The Question will be replied to before the Departmental Committee on Agriculture and Livestock. The last Question is by the Member for Sigowet/Soin, Hon. Kipsengeret Koros.
Hon. Speaker, I rise to ask the Cabinet Secretary for Transport, Infrastructure, Housing, Urban Development and Public works the following Question. (i) What is the progress of the construction of Changware-Kebeneti Road in Sigowet/Soin Constituency and the interconnection of the same road with Kaptebeswet-Chepnyogaa Road in Belgut Constituency? (ii) Why was a section of the road left un-tarmacked? (iii) What measures has the Cabinet Secretary put in place to ensure that the untarmacked section is completed?
I thank you.
The Question will be replied to before the Departmental Committee on Transport, Public Works and Housing. What is your point of order, Hon. (Dr.) Robert Pukose?
Hon. Speaker, on 22nd September 2020, I asked Question No.024/2020, which was directed to the Cabinet Secretary for Interior and Coordination of National Government, on the status of investigations into the killing of Mr. Tom Wekesa Sirengo. It was a Question by Private Notice. I was told that this was going to be responded to within a week, but to-date it has not been responded to. This is causing stress to the families and, apparently, nothing is happening on the ground. So, I need your urgent intervention on this matter. I thank you.
As you can see, for the two minutes since the House reconvened, the Chairperson of the Committee, Hon. Paul Koinange and his deputy, Hon. (Ms.) Fatuma Gedi, have not shown up. I do not know. Is the Committee sitting somewhere? Hon. Josphat Kabinga, is that Committee…
Hon. Speaker, the Committee is not sitting, but we have a team that has been actively involved in the visiting of various police stations to ensure that we improve services in that direction. On this particular one, we will be checking on that particular Question. But I also want to let the House know that we have Members who give us Questions and on the response day, they do not turn up. The Standing Orders provide that if a Member does not turn up, the Question is dropped. Last week, we had so many Questions that fell under that category. Members brought in Questions. The Chief Administrative Secretary (CAS) in the Ministry of Interior and Coordination of National Government turned up, but Members were not there. Therefore, we had to drop those Questions. I also want to note --- The electronic version of the Official Hansard Report is for information purposesonly. A certified version of this Report can be obtained from the Hansard Editor.
Tell your Clerk to provide a report so that it can be read out here. It is also another way of getting everybody to pull up their socks, not shaming them.
Thank you, Hon. Speaker. We already have a list and therefore, we will ask our Clerk to provide a report.
But this particular Question by Hon. (Dr.) Robert Pukose is not one of them, is it?
Hon. Speaker, I have just said that we will be checking on the status of this particular Question.
There is no point of order. The Leader of the Majority Party on Thursdays reads out the list of the Cabinet Secretaries who will be appearing before various Committees the week that follows. So, we need to see whether this was one of them.
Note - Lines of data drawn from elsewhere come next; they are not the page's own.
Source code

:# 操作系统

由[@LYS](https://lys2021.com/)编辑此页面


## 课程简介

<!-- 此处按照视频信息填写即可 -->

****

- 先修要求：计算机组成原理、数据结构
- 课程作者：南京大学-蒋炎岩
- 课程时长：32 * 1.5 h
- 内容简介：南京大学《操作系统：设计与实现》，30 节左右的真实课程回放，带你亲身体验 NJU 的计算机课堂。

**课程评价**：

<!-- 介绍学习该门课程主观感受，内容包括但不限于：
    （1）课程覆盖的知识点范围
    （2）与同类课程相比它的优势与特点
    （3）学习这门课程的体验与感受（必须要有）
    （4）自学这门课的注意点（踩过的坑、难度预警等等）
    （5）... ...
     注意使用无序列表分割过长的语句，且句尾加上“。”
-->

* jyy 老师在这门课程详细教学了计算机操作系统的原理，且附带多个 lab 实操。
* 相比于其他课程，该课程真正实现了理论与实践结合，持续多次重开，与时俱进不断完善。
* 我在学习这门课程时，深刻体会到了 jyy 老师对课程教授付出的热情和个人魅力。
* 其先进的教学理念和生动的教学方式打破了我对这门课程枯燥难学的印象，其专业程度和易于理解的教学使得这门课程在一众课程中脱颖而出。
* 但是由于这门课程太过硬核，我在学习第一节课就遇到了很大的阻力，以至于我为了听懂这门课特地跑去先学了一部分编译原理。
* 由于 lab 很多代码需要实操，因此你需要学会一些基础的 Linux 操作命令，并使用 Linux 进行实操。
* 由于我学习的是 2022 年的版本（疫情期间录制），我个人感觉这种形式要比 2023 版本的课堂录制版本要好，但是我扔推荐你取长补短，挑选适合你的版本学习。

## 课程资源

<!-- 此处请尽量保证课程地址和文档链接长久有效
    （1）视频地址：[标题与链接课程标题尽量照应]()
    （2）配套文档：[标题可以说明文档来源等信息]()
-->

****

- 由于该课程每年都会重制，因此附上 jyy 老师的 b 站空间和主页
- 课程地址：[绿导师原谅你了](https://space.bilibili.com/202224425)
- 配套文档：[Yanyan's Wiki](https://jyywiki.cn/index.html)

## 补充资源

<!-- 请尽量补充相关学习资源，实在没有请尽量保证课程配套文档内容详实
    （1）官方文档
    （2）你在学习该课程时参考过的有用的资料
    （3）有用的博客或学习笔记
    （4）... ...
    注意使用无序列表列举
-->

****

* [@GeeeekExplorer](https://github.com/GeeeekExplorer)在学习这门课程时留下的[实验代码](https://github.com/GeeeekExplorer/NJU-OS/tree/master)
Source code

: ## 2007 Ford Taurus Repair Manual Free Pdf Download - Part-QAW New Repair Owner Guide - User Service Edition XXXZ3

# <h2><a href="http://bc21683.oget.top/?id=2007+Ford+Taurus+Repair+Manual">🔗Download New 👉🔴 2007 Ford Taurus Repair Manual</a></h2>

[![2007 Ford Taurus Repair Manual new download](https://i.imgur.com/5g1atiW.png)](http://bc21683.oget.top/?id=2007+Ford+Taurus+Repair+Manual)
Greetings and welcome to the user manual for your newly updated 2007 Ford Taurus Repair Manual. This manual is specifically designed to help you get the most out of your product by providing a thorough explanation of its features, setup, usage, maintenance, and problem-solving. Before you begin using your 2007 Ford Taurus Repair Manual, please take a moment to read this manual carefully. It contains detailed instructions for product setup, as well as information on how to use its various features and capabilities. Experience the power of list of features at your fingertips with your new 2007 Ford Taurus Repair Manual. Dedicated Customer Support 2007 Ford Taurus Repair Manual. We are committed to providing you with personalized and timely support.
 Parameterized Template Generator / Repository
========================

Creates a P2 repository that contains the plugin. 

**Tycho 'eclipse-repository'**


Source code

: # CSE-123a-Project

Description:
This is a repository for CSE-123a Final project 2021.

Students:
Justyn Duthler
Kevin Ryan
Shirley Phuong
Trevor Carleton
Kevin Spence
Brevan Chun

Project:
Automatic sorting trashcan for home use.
But I suspect it was not. Let it be followed up. In addition, Hon. Josphat Kabinga, because you are the one who is present and I am aware of the visit by the Members of your Committee, bring the list to the Leader of the Majority Party so that the names of those Members who asked those Questions are read out. Indicate that they did not appear and, therefore, the Questions were dropped so that their constituents know that they chose to do other things as opposed to representing them here.
Thank you, Hon. Speaker. I am well guided.
Hon. Members, there is no debate on the Question by Hon. (Dr.) Robert Pukose. I remember hearing him ask the Question by Private Notice. Questions by Private Notice should always be answered, given the circumstances of this pandemic period, at least within a week. The Questions should be responded to. So, in this case, Hon. Josphat Kabinga, just liaise with the Leader of the Majority Party so that you can be provided with an answer and then we can get indication on Thursday. Next segment is about responses to Statements. There are two responses. Hon. Peter Kimaru had sought a Statement and Hon. --- Sorry, Hon. Peter Kimaru is the one giving the response. Proceed.
Thank you, Hon. Speaker. I have two responses. The first one is to a Statement request by Hon. Danson Mwashako, Member for Wundanyi, on Mzima II Pipeline Water Project. The Member for Wundanyi, Hon. Danson Mwashako, sought for a Statement on Mzima II Pipeline Water Project. Pursuant to Standing Order No.44 (2) (c), he respectfully sought information on the following: (i) preparations that the Government has made to fund Mzima II Pipeline Water Project, including the actual amount of money that will be required to actualise the project; when the project will commence, and when it is expected to be completed; The electronic version of the Official Hansard Report is for information purposesonly. A certified version of this Report can be obtained from the Hansard Editor.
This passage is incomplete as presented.